Multiple values: lists
Most real inputs contain more than one number. Values can be separated by:
- spaces
- commas
- semicolons
- newlines
All of the following are equivalent:
coerce_number_list_with_substitutions("1 2 3", dtype=int)
# -> [1, 2, 3]
coerce_number_list_with_substitutions("1,2,3", dtype=int)
# -> [1, 2, 3]
coerce_number_list_with_substitutions("1; 2; 3", dtype=int)
# -> [1, 2, 3]
This makes the parser forgiving and easy to use in CLI contexts.
Matrices: nested lists
When separators imply rows (such as newlines or semicolons), the result becomes a nested list:
coerce_number_list_with_substitutions("1,0;0,1", dtype=int)
# -> [[1, 0], [0, 1]]
Newlines work naturally:
text = """
1 0 0
0 1 0
0 0 1
"""
coerce_number_list_with_substitutions(text, dtype=int)
# -> [[1, 0, 0], [0, 1, 0], [0, 0, 1]]
At this stage, the structure is purely Python lists—no NumPy assumptions are made.
Header substitutions: symbolic values
One of the most powerful features is header substitutions.
You can define symbols at the top of the input and reuse them below:
text = """
a=0.5 b=1/3
a, b
0.0, 2*a
"""
coerce_number_list_with_substitutions(text, dtype=float)

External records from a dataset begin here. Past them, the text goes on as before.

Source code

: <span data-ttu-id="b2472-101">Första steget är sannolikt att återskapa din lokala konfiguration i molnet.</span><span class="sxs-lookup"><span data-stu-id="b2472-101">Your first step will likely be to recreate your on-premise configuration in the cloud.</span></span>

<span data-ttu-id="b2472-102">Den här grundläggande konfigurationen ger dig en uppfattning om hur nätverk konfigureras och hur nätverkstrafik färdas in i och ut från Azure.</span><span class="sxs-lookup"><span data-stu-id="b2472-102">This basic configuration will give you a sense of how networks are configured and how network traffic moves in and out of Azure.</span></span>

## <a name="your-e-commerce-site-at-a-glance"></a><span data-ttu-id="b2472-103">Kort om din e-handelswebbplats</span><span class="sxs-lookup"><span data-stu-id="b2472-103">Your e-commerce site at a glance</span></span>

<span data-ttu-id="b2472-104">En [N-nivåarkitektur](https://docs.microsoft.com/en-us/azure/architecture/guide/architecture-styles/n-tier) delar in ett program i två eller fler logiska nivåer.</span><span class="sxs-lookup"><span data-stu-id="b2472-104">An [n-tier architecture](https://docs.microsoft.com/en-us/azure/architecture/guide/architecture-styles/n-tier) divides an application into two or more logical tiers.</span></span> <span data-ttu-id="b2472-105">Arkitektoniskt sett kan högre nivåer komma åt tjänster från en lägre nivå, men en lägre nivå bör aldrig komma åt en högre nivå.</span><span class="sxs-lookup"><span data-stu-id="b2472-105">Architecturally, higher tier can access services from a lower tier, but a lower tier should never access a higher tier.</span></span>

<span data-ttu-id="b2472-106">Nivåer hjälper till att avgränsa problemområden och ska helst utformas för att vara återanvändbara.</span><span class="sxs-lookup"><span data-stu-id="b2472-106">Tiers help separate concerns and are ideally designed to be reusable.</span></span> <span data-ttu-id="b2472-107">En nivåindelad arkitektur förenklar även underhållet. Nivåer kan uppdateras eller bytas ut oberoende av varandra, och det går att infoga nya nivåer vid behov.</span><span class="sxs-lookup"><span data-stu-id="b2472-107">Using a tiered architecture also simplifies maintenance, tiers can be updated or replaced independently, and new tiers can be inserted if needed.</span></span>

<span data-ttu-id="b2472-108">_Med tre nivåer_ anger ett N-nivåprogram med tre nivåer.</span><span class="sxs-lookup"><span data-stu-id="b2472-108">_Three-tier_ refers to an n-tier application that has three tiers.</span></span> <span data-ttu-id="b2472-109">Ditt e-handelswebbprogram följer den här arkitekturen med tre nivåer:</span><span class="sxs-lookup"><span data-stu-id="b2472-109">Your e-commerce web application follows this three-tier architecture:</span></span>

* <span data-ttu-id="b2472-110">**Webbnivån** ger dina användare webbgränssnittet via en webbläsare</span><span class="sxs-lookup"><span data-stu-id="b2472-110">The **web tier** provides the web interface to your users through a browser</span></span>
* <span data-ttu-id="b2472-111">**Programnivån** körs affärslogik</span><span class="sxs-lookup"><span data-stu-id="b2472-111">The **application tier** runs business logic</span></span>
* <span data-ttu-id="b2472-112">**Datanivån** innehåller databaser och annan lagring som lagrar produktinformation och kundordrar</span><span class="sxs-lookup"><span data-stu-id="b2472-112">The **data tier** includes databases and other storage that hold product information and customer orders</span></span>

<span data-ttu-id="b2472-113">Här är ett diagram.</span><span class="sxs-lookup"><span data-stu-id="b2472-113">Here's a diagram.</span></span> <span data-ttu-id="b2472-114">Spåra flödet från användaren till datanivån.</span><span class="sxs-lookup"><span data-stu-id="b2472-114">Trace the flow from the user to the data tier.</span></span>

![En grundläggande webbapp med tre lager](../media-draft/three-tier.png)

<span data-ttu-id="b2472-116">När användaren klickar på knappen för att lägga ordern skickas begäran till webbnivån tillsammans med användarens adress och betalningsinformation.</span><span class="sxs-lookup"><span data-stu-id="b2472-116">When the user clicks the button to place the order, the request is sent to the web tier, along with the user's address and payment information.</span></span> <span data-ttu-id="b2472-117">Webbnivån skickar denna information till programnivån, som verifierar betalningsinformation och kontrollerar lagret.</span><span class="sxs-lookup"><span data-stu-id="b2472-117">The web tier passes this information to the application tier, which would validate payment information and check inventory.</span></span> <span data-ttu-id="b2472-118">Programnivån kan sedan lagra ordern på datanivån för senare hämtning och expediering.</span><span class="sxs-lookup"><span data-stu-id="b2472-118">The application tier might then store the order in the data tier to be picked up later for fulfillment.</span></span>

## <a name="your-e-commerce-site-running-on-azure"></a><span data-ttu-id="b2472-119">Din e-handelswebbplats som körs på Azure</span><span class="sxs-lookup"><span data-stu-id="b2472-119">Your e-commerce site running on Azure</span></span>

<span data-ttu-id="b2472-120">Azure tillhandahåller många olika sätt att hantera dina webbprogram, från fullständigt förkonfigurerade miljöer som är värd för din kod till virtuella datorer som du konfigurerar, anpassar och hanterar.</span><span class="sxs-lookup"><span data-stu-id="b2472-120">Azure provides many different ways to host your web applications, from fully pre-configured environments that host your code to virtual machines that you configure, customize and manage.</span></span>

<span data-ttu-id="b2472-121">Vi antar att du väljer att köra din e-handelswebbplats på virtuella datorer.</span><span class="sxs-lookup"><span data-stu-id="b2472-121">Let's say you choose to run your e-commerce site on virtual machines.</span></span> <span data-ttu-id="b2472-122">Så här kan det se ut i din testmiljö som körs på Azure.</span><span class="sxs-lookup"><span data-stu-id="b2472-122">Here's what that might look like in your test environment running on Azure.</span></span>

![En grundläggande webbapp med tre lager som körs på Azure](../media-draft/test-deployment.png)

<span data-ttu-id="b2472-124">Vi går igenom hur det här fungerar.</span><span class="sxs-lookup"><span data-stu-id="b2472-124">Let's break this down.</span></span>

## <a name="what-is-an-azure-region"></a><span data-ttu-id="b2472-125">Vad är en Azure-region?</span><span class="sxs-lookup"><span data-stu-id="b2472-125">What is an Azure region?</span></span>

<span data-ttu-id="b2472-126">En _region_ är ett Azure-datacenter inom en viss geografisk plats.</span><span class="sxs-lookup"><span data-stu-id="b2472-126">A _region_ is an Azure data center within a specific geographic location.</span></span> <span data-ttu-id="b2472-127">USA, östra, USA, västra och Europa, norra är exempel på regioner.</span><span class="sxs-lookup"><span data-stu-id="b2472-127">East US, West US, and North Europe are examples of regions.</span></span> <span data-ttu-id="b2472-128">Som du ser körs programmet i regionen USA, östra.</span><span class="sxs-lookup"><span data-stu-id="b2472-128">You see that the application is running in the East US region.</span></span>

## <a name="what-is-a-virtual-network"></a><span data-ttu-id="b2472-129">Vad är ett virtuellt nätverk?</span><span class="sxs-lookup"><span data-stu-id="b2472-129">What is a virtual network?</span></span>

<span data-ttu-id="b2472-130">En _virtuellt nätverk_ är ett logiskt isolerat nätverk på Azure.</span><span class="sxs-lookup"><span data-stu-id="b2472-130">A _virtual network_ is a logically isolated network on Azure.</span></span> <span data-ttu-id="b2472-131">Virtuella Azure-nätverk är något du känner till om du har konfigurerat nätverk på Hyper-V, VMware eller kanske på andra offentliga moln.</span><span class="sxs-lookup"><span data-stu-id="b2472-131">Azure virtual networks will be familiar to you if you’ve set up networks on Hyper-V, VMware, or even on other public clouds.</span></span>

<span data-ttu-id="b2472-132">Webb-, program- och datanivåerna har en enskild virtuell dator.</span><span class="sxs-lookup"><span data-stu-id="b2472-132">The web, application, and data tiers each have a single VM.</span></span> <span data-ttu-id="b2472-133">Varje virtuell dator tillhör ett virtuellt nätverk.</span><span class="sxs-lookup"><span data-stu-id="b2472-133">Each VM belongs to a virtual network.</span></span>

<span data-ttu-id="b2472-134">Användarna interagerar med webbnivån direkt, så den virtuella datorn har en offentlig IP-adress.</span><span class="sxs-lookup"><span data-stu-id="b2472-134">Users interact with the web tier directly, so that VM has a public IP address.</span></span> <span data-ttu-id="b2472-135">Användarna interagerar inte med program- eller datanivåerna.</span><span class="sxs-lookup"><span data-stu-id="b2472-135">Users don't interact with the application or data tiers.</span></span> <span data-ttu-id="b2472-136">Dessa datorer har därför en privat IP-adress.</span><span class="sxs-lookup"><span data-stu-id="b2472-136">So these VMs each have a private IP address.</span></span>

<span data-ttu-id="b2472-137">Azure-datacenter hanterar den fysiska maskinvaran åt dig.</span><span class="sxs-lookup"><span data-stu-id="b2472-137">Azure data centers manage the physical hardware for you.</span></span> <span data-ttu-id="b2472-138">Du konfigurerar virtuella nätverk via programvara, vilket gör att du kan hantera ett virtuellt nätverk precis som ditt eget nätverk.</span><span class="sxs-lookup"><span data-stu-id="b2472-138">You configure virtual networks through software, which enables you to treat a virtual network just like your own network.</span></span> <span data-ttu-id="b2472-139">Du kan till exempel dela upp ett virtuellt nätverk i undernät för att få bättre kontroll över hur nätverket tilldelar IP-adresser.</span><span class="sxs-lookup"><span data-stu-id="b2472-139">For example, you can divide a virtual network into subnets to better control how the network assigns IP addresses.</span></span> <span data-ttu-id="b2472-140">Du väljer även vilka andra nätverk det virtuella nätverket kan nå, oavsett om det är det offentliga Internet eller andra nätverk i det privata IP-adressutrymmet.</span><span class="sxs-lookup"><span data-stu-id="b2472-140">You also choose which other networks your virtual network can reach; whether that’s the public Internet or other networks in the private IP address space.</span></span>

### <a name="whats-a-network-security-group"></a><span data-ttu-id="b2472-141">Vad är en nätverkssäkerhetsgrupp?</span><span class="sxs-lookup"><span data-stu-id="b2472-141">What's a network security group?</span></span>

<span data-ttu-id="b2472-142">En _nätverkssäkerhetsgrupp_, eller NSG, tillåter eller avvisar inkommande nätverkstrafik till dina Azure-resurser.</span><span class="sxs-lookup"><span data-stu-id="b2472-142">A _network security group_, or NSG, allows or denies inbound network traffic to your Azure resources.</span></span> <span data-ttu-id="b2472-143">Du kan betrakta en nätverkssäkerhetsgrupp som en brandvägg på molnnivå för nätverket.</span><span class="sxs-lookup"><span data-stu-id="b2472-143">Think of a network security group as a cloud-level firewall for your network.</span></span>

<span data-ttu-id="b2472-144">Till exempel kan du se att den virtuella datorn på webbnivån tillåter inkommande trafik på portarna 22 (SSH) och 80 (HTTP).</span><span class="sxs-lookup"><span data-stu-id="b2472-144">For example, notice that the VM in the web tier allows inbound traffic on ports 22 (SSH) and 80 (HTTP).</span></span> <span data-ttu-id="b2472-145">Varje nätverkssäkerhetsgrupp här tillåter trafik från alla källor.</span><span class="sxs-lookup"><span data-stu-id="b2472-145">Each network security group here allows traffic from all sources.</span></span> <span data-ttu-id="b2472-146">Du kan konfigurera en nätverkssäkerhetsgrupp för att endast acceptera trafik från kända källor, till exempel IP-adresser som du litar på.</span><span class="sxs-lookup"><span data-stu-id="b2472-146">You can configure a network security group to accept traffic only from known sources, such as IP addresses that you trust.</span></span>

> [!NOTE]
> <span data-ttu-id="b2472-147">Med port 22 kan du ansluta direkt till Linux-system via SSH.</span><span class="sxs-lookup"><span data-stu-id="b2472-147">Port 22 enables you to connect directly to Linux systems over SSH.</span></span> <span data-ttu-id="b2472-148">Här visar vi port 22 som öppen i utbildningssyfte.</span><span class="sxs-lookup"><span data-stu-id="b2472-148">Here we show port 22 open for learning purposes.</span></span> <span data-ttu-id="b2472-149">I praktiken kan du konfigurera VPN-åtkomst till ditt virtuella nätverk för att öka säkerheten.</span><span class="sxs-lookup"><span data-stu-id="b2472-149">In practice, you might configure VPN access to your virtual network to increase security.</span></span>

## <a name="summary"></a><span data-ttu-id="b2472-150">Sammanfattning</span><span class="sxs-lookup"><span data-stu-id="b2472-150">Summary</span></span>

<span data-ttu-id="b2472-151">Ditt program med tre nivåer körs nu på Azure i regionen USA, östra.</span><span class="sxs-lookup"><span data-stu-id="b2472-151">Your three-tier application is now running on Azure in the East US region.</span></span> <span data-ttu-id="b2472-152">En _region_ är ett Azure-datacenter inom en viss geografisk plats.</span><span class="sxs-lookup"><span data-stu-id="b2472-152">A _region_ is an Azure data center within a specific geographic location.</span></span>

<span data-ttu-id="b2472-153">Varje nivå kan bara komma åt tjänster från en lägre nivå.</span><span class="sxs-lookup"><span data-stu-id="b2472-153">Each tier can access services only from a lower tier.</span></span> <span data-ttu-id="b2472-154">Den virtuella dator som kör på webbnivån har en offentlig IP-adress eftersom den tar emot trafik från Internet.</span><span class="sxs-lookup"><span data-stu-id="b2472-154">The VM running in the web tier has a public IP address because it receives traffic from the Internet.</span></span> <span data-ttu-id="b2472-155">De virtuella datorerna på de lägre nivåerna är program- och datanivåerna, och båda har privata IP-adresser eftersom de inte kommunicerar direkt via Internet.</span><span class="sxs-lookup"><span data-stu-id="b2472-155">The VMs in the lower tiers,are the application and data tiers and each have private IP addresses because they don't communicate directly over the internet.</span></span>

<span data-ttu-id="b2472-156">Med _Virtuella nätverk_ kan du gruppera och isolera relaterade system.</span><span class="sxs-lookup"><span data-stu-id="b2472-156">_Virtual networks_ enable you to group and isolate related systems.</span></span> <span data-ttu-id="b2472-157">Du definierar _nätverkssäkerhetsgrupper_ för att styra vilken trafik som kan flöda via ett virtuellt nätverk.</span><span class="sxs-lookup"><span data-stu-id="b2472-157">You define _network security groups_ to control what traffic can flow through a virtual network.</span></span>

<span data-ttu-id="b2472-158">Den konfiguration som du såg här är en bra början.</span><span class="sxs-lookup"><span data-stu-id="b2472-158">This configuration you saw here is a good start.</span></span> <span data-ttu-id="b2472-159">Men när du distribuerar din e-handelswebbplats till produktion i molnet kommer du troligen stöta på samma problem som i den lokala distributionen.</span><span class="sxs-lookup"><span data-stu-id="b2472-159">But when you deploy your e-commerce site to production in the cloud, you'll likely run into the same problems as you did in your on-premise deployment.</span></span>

# -> [[0.5, 0.3333333333333333], [0.0, 1.0]]
How this works:
- The first line defines substitutions (
a,b) - These symbols are available in all subsequent expressions
- Expressions are evaluated after substitution
This is especially useful for:
- lattice vectors
- parameterized matrices
- avoiding repeated numeric constants
Exact arithmetic with Fraction
By default, numeric expressions are evaluated using floating-point arithmetic.
If you need exact rational values, you can request Fraction explicitly:
from fractions import Fraction
coerce_number_list_with_substitutions("1/3", dtype=Fraction)
# -> [Fraction(1, 3)]
This applies consistently to expressions and substitutions:
text = """
a=1/3
2*a
"""
coerce_number_list_with_substitutions(text, dtype=Fraction)
# -> [Fraction(2, 3)]
This is particularly useful in symbolic or group-theoretical contexts where exact ratios matter.
What this function guarantees
- Output is always a Python list (possibly nested)
- All numeric values are of the requested
dtype - Expressions are evaluated deterministically
- Substitutions are scoped to the input block
- No NumPy dependency is introduced at this level
When to use numeric coercion directly
Use these utilities directly when you are:
- parsing numeric text files
- accepting numeric expressions from users
- handling CLI arguments that represent vectors or matrices
- preprocessing data before schema validation
In schema-driven workflows, you typically won’t call this yourself.
SchemaProjector invokes numeric coercion automatically when a schema variable is declared as numeric.
Design philosophy
The numeric coercion layer is intentionally:
- permissive in input syntax
- strict in output structure
- predictable and reproducible
- free of side effects
It acts as a bridge between human-readable numeric text and strongly-typed Python data—without imposing unnecessary ceremony.